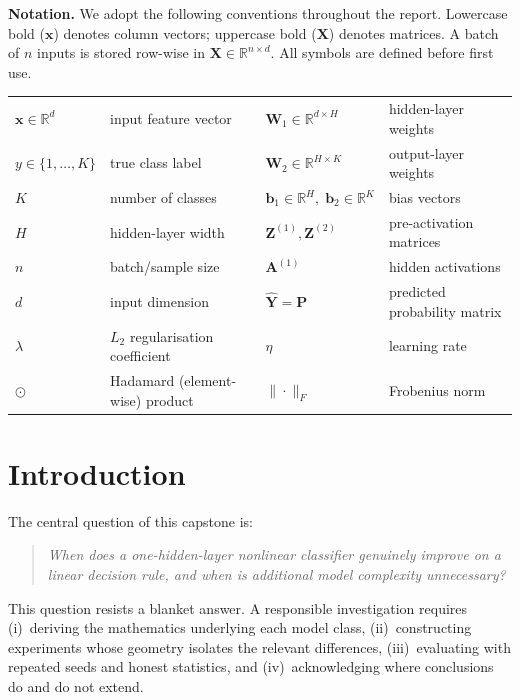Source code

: \documentclass[11pt]{article}
\newcommand{\R}{\mathbb{R}}
\newcommand{\bx}{\mathbf{x}}
\newcommand{\bX}{\mathbf{X}}
\newcommand{\bW}{\mathbf{W}}
\newcommand{\bb}{\mathbf{b}}
\newcommand{\bY}{\mathbf{Y}}
\newcommand{\bP}{\mathbf{P}}
\newcommand{\bZ}{\mathbf{Z}}
\newcommand{\bA}{\mathbf{A}}
\begin{document}
\vspace{-0.3em}
\noindent\textbf{Notation.}\;
We adopt the following conventions throughout the report.
Lowercase bold ($\bx$) denotes column vectors; uppercase bold ($\bX$) denotes matrices.
A batch of $n$ inputs is stored row-wise in $\bX\in\R^{n\times d}$.
All symbols are defined before first use.
\begin{center}
\small
\begin{tabular}{@{}ll@{\qquad}ll@{}}
\toprule
$\bx\in\R^{d}$ & input feature vector &
$\bW_1\!\in\!\R^{d\times H}$ & hidden-layer weights \\
$y\in\{1,\dots,K\}$ & true class label &
$\bW_2\!\in\!\R^{H\times K}$ & output-layer weights \\
$K$ & number of classes &
$\bb_1\!\in\!\R^{H},\;\bb_2\!\in\!\R^{K}$ & bias vectors \\
$H$ & hidden-layer width &
$\bZ^{(1)},\bZ^{(2)}$ & pre-activation matrices \\
$n$ & batch/sample size &
$\bA^{(1)}$ & hidden activations \\
$d$ & input dimension &
$\hat{\bY}\!=\!\bP$ & predicted probability matrix \\
$\lambda$ & $L_2$ regularisation coefficient &
$\eta$ & learning rate \\
$\odot$ & Hadamard (element-wise) product &
$\|\cdot\|_F$ & Frobenius norm \\
\bottomrule
\end{tabular}
\end{center}

\section{Introduction}

The central question of this capstone is:
\begin{quote}
\itshape When does a one-hidden-layer nonlinear classifier genuinely improve on a linear
decision rule, and when is additional model complexity unnecessary?
\end{quote}

This question resists a blanket answer.  A responsible investigation requires
(i)~deriving the mathematics underlying each model class,
(ii)~constructing experiments whose geometry isolates the relevant differences,
(iii)~evaluating with repeated seeds and honest statistics, and
(iv)~acknowledging where conclusions do and do not extend.
\end{document}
————————
EXERCISE: Go to the line with "(element-wise) product &" in the entries above and repeat every line from there through the line with "(iv)~acknowledging where conclusions", exactly and with no other text.

SOLUTION FOR THIS PROBLEM:
$\odot$ & Hadamard (element-wise) product &
$\|\cdot\|_F$ & Frobenius norm \\
\bottomrule
\end{tabular}
\end{center}

\section{Introduction}

The central question of this capstone is:
\begin{quote}
\itshape When does a one-hidden-layer nonlinear classifier genuinely improve on a linear
decision rule, and when is additional model complexity unnecessary?
\end{quote}

This question resists a blanket answer.  A responsible investigation requires
(i)~deriving the mathematics underlying each model class,
(ii)~constructing experiments whose geometry isolates the relevant differences,
(iii)~evaluating with repeated seeds and honest statistics, and
(iv)~acknowledging where conclusions do and do not extend.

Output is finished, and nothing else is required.